[PROBLEM DESCRIPTION]:
Search the entries for the word "affected" and copy each line that has it.

▼

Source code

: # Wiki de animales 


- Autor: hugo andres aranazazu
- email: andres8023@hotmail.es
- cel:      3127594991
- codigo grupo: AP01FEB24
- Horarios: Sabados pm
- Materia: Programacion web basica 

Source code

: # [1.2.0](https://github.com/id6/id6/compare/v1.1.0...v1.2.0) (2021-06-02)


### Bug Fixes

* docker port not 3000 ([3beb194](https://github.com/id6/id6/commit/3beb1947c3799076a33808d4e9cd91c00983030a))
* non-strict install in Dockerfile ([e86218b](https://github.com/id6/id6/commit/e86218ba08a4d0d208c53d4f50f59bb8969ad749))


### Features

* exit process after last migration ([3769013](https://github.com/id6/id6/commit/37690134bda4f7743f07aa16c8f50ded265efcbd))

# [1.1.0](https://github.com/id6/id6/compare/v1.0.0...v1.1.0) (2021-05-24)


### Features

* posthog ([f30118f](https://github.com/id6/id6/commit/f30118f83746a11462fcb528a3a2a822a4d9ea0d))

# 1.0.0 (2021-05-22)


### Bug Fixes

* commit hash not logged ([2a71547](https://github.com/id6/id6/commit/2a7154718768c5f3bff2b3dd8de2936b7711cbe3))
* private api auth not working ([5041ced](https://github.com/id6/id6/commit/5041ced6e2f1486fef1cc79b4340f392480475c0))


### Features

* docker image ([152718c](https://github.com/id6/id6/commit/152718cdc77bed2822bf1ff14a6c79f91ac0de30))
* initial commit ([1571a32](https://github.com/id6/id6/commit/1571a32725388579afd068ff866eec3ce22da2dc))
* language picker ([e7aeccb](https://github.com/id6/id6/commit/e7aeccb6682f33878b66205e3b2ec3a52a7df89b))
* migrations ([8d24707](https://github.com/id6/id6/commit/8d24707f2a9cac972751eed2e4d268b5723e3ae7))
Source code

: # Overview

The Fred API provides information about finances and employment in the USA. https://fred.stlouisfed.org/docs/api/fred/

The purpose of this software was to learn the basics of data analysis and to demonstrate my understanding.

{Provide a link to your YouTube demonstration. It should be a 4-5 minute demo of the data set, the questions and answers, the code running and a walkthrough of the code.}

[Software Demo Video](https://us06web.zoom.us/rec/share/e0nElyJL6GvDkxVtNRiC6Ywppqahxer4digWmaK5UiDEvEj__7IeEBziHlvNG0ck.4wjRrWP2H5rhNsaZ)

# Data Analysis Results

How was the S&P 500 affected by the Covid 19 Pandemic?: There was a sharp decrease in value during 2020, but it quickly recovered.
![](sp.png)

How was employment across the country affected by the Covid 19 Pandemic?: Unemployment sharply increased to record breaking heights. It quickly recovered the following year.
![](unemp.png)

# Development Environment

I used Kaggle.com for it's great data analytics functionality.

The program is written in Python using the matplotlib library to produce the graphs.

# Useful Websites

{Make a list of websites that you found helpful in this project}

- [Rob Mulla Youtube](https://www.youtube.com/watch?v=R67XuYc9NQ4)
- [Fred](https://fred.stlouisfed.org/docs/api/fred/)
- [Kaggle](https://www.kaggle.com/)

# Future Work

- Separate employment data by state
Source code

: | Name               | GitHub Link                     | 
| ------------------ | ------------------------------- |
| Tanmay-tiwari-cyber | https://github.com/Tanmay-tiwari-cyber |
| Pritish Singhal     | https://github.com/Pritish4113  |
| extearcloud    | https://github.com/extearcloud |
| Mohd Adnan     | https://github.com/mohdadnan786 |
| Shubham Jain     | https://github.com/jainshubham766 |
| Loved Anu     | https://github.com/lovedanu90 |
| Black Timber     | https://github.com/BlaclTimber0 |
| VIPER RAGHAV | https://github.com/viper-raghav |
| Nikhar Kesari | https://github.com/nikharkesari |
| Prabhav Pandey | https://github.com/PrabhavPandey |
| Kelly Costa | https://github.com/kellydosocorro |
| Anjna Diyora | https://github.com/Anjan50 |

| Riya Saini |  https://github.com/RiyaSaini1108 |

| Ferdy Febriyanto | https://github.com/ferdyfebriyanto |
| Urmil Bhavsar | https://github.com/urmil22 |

▲

[TASK RESULT]:
How was the S&P 500 affected by the Covid 19 Pandemic?: There was a sharp decrease in value during 2020, but it quickly recovered.
How was employment across the country affected by the Covid 19 Pandemic?: Unemployment sharply increased to record breaking heights. It quickly recovered the following year.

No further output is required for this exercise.